[Records from a dataset]
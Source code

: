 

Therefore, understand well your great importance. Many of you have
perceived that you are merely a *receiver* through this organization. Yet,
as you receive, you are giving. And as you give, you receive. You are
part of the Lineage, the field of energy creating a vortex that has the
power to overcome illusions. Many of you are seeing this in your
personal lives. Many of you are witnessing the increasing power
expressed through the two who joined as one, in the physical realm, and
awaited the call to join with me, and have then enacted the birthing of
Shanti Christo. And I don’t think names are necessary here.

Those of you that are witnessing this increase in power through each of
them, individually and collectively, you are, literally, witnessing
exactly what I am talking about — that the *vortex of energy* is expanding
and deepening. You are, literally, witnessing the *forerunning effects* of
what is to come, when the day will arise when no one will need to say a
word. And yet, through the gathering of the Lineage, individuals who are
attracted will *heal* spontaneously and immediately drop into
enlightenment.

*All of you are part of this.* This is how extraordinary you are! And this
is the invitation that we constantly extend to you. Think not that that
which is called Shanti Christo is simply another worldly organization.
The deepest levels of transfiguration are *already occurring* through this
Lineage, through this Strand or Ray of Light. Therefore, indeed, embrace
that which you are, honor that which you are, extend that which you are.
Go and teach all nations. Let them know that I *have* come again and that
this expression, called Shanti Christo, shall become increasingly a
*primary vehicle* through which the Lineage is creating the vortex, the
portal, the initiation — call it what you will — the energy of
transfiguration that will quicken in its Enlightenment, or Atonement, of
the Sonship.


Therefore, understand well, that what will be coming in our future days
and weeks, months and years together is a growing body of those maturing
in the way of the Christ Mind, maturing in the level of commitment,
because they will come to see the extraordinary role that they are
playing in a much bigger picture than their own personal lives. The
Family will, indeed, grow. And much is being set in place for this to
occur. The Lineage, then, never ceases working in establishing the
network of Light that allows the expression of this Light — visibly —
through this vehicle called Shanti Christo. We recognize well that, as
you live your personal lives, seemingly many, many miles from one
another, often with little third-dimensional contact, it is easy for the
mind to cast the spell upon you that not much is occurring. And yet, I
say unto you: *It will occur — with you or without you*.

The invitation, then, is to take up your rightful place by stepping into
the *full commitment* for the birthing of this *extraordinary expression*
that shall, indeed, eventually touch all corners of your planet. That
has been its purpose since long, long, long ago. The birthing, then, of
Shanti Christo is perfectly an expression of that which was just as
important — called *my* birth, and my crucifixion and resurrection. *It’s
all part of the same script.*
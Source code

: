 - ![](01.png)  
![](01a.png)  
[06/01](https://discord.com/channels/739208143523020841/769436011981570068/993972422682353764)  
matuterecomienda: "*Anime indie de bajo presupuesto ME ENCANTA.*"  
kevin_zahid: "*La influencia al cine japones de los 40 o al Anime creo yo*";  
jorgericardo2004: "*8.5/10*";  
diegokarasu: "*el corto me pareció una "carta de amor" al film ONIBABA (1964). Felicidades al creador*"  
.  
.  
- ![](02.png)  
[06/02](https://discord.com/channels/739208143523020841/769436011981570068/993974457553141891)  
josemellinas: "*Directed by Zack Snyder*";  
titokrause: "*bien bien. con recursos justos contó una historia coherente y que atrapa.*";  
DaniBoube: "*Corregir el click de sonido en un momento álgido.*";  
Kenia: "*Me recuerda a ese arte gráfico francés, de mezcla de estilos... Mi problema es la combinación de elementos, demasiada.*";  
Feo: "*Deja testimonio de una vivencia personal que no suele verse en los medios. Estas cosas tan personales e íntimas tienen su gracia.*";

BRIEF —
Word for word, transcribe the data shown above.

EXERCISE SOLUTION —
Source code

: 

Therefore, understand well your great importance. Many of you have
perceived that you are merely a *receiver* through this organization. Yet,
as you receive, you are giving. And as you give, you receive. You are
part of the Lineage, the field of energy creating a vortex that has the
power to overcome illusions. Many of you are seeing this in your
personal lives. Many of you are witnessing the increasing power
expressed through the two who joined as one, in the physical realm, and
awaited the call to join with me, and have then enacted the birthing of
Shanti Christo. And I don’t think names are necessary here.

Those of you that are witnessing this increase in power through each of
them, individually and collectively, you are, literally, witnessing
exactly what I am talking about — that the *vortex of energy* is expanding
and deepening. You are, literally, witnessing the *forerunning effects* of
what is to come, when the day will arise when no one will need to say a
word. And yet, through the gathering of the Lineage, individuals who are
attracted will *heal* spontaneously and immediately drop into
enlightenment.

*All of you are part of this.* This is how extraordinary you are! And this
is the invitation that we constantly extend to you. Think not that that
which is called Shanti Christo is simply another worldly organization.
The deepest levels of transfiguration are *already occurring* through this
Lineage, through this Strand or Ray of Light. Therefore, indeed, embrace
that which you are, honor that which you are, extend that which you are.
Go and teach all nations. Let them know that I *have* come again and that
this expression, called Shanti Christo, shall become increasingly a
*primary vehicle* through which the Lineage is creating the vortex, the
portal, the initiation — call it what you will — the energy of
transfiguration that will quicken in its Enlightenment, or Atonement, of
the Sonship.


Therefore, understand well, that what will be coming in our future days
and weeks, months and years together is a growing body of those maturing
in the way of the Christ Mind, maturing in the level of commitment,
because they will come to see the extraordinary role that they are
playing in a much bigger picture than their own personal lives. The
Family will, indeed, grow. And much is being set in place for this to
occur. The Lineage, then, never ceases working in establishing the
network of Light that allows the expression of this Light — visibly —
through this vehicle called Shanti Christo. We recognize well that, as
you live your personal lives, seemingly many, many miles from one
another, often with little third-dimensional contact, it is easy for the
mind to cast the spell upon you that not much is occurring. And yet, I
say unto you: *It will occur — with you or without you*.

The invitation, then, is to take up your rightful place by stepping into
the *full commitment* for the birthing of this *extraordinary expression*
that shall, indeed, eventually touch all corners of your planet. That
has been its purpose since long, long, long ago. The birthing, then, of
Shanti Christo is perfectly an expression of that which was just as
important — called *my* birth, and my crucifixion and resurrection. *It’s
all part of the same script.*
Source code

: - ![](01.png)  
![](01a.png)  
[06/01](https://discord.com/channels/739208143523020841/769436011981570068/993972422682353764)  
matuterecomienda: "*Anime indie de bajo presupuesto ME ENCANTA.*"  
kevin_zahid: "*La influencia al cine japones de los 40 o al Anime creo yo*";  
jorgericardo2004: "*8.5/10*";  
diegokarasu: "*el corto me pareció una "carta de amor" al film ONIBABA (1964). Felicidades al creador*"  
.  
.  
- ![](02.png)  
[06/02](https://discord.com/channels/739208143523020841/769436011981570068/993974457553141891)  
josemellinas: "*Directed by Zack Snyder*";  
titokrause: "*bien bien. con recursos justos contó una historia coherente y que atrapa.*";  
DaniBoube: "*Corregir el click de sonido en un momento álgido.*";  
Kenia: "*Me recuerda a ese arte gráfico francés, de mezcla de estilos... Mi problema es la combinación de elementos, demasiada.*";  
Feo: "*Deja testimonio de una vivencia personal que no suele verse en los medios. Estas cosas tan personales e íntimas tienen su gracia.*";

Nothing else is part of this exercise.